There are many challenges in facilitating a shared care model with healthcare resources expected to meet optimal care standards promoting a cohesive, high quality expert tertiary service with shared responsibility provided by primary care. The primary driver is unlikely to incorporate cost alone but to follow indicators of quality outlined by commissioners and guidelines with strategic aims to improve patient experience.
Expectations of patients are changing. There is a greater emphasis on patient experience that acknowledges the value of quality of life, alleviation of fear and anxiety, and impact of illness on patients, their families, and their finances.
The global phenomenon of nursing shortages represents our greatest obstacle. The Royal College of Nursing London staffing report 2015 shows a nurse vacancy rate of 17% and an overwhelming reliance on agency nurses and recruitment from overseas. However, clinical nurse specialists are well-placed to provide support for a knowledgeable, dedicated nursing workforce and offer leadership in education and development, enabling succession planning. Time allocated for junior nurses to learn from the experienced ACHD specialist nursing team, attend outpatient clinics, and have direct contact with ACHD patients complements experiential learning with access to funded ACHD postgraduate academic qualifications previously not deemed economically viable.
An understanding of the altered anatomy of CHD, of prior surgery, and of the effect of disease on patient wellbeing can positively affect patient safety, quality of care, and healthcare outcomes. It promotes early recognition of acute deterioration in a patient with univentricular physiology and atrial arrhythmia. It also helps avoidance of dehydration, understanding of oxygen requirements, administration and provision of bubble traps or air filters in intravenous lines to prevent paradoxical air emboli in those with septal defects and/or cyanosis, and recognition of the significance of blood pressure assessment for patients (eg, coarctation of aorta and Blalock-Taussig shunts).

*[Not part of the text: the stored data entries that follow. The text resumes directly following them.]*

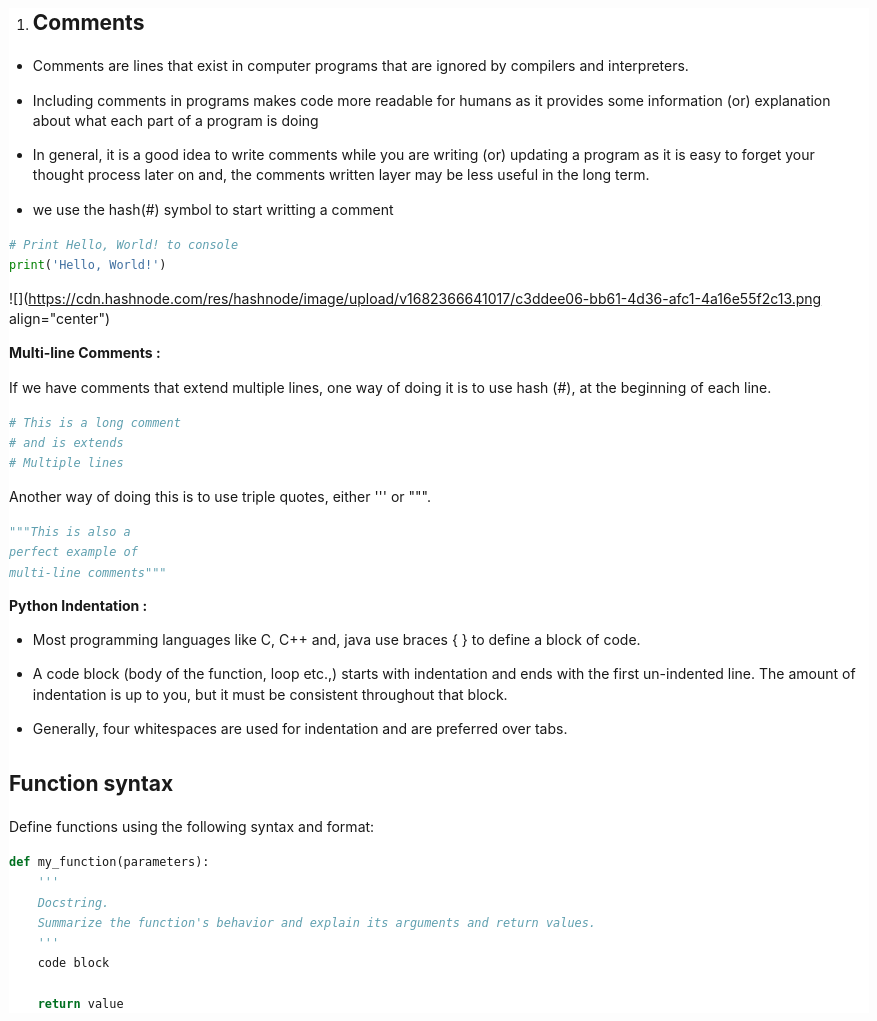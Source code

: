 1. ## Comments
    

* Comments are lines that exist in computer programs that are ignored by compilers and interpreters.
    
* Including comments in programs makes code more readable for humans as it provides some information (or) explanation about what each part of a program is doing
    
* In general, it is a good idea to write comments while you are writing (or) updating a program as it is easy to forget your thought process later on and, the comments written layer may be less useful in the long term.
    
* we use the hash(#) symbol to start writting a comment
    

```python
# Print Hello, World! to console
print('Hello, World!')
```

![](https://cdn.hashnode.com/res/hashnode/image/upload/v1682366641017/c3ddee06-bb61-4d36-afc1-4a16e55f2c13.png align="center")

**Multi-line Comments :**

If we have comments that extend multiple lines, one way of doing it is to use hash (#), at the beginning of each line.

```python
# This is a long comment
# and is extends
# Multiple lines
```

Another way of doing this is to use triple quotes, either ''' or """.

```python
"""This is also a
perfect example of
multi-line comments"""
```

**Python Indentation :**

* Most programming languages like C, C++ and, java use braces { } to define a block of code.
    
* A code block (body of the function, loop etc.,) starts with indentation and ends with the first un-indented line. The amount of indentation is up to you, but it must be consistent throughout that block.
    
* Generally, four whitespaces are used for indentation and are preferred over tabs.
    

## **Function syntax**

Define functions using the following syntax and format:

```python
def my_function(parameters):
    '''
    Docstring.
    Summarize the function's behavior and explain its arguments and return values.
    '''
    code block

    return value
```
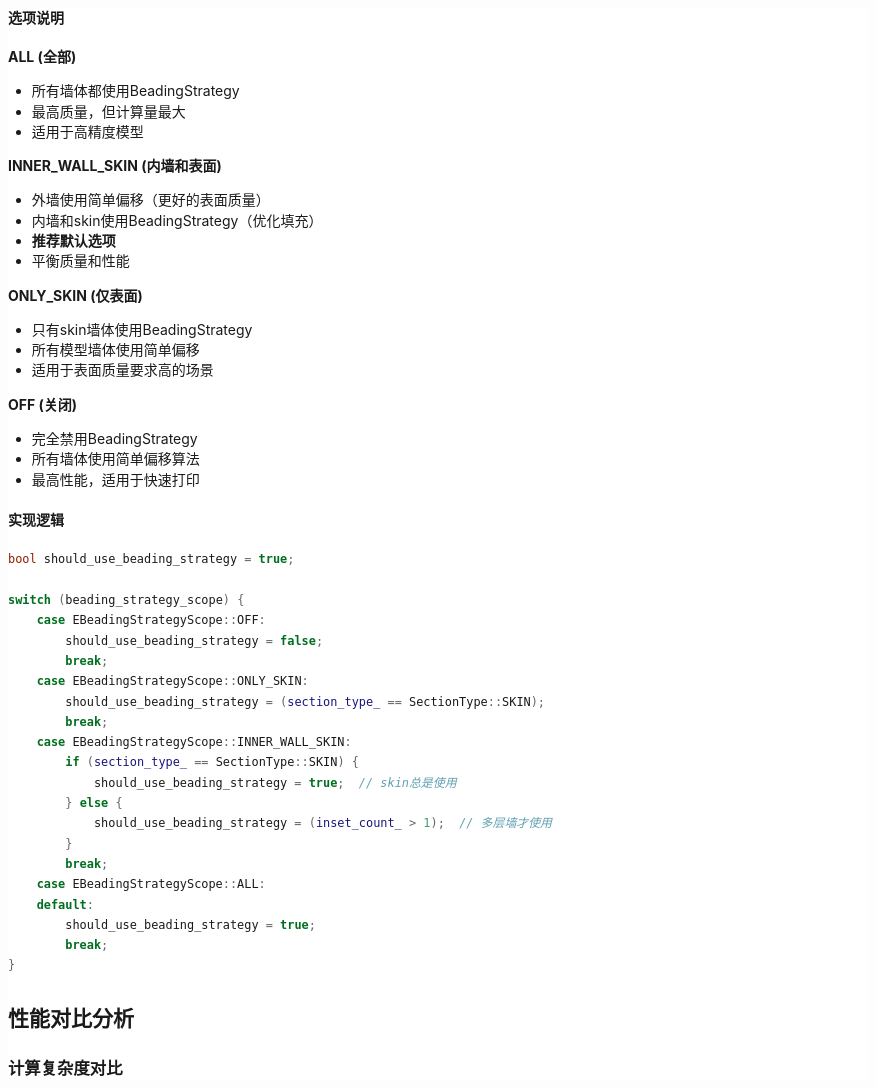
#### 选项说明

**ALL (全部)**
- 所有墙体都使用BeadingStrategy
- 最高质量，但计算量最大
- 适用于高精度模型

**INNER_WALL_SKIN (内墙和表面)**
- 外墙使用简单偏移（更好的表面质量）
- 内墙和skin使用BeadingStrategy（优化填充）
- **推荐默认选项**
- 平衡质量和性能

**ONLY_SKIN (仅表面)**
- 只有skin墙体使用BeadingStrategy
- 所有模型墙体使用简单偏移
- 适用于表面质量要求高的场景

**OFF (关闭)**
- 完全禁用BeadingStrategy
- 所有墙体使用简单偏移算法
- 最高性能，适用于快速打印

#### 实现逻辑
```cpp
bool should_use_beading_strategy = true;

switch (beading_strategy_scope) {
    case EBeadingStrategyScope::OFF:
        should_use_beading_strategy = false;
        break;
    case EBeadingStrategyScope::ONLY_SKIN:
        should_use_beading_strategy = (section_type_ == SectionType::SKIN);
        break;
    case EBeadingStrategyScope::INNER_WALL_SKIN:
        if (section_type_ == SectionType::SKIN) {
            should_use_beading_strategy = true;  // skin总是使用
        } else {
            should_use_beading_strategy = (inset_count_ > 1);  // 多层墙才使用
        }
        break;
    case EBeadingStrategyScope::ALL:
    default:
        should_use_beading_strategy = true;
        break;
}
```

## 性能对比分析

### 计算复杂度对比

The role of the specialist and advanced nurse has been reported to have a positive effect on patient satisfaction. A service evaluation found ACHD nurses to be knowledgeable, informative, clear, and helpful. Respondents were satisfied with the time given to discuss individual concerns and they knew whom to contact if their conditions changed. This service evaluation provided insight into the value of the nursing service to the patient’s experience with emphasis on expertise, knowledge, advice, care coordination, accessibility, and responsiveness.
Psychological functioning, quality of life, and health perceptions are pertinent issues in gaining understanding of the long-term effects of living with CHD and of treatment demands. Specialist nurse services are well established in their current form. Advice and support are provided from diagnosis to end-of-life care and incorporate a multidisciplinary approach ( Fig. 24.4 ).